→ **Problem description**
Print the line containing "Visualisation des Données" and each line after it to the end of the material below. Print nothing else.
□ □ □ □ □
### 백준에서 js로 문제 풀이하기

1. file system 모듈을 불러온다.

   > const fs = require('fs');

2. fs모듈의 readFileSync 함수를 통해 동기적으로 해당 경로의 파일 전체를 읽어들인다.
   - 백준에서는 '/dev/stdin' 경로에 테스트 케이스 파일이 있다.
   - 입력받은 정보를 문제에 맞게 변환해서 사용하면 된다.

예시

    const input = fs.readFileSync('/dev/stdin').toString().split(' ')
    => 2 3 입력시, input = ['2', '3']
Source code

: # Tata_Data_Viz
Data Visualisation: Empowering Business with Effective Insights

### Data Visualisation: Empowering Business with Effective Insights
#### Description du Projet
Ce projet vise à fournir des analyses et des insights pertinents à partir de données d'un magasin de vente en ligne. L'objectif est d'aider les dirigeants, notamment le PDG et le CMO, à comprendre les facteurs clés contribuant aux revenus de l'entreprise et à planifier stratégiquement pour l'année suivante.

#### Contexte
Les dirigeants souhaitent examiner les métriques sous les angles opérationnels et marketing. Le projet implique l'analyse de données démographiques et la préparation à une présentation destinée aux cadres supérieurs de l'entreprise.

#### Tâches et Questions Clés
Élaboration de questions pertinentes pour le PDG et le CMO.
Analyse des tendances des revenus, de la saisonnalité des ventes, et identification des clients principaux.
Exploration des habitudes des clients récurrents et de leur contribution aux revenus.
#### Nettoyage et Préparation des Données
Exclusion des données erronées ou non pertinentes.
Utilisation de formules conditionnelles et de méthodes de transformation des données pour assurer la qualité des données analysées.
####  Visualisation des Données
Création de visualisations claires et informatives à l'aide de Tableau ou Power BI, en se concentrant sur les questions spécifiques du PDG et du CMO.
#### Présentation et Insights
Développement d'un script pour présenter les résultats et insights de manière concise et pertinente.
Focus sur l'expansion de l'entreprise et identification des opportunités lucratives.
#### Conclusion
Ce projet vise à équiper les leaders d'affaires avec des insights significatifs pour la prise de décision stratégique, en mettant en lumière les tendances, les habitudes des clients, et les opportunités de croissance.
□ □ □ □ □
→ **Answer to this exercise**
####  Visualisation des Données
Création de visualisations claires et informatives à l'aide de Tableau ou Power BI, en se concentrant sur les questions spécifiques du PDG et du CMO.
#### Présentation et Insights
Développement d'un script pour présenter les résultats et insights de manière concise et pertinente.
Focus sur l'expansion de l'entreprise et identification des opportunités lucratives.
#### Conclusion
Ce projet vise à équiper les leaders d'affaires avec des insights significatifs pour la prise de décision stratégique, en mettant en lumière les tendances, les habitudes des clients, et les opportunités de croissance.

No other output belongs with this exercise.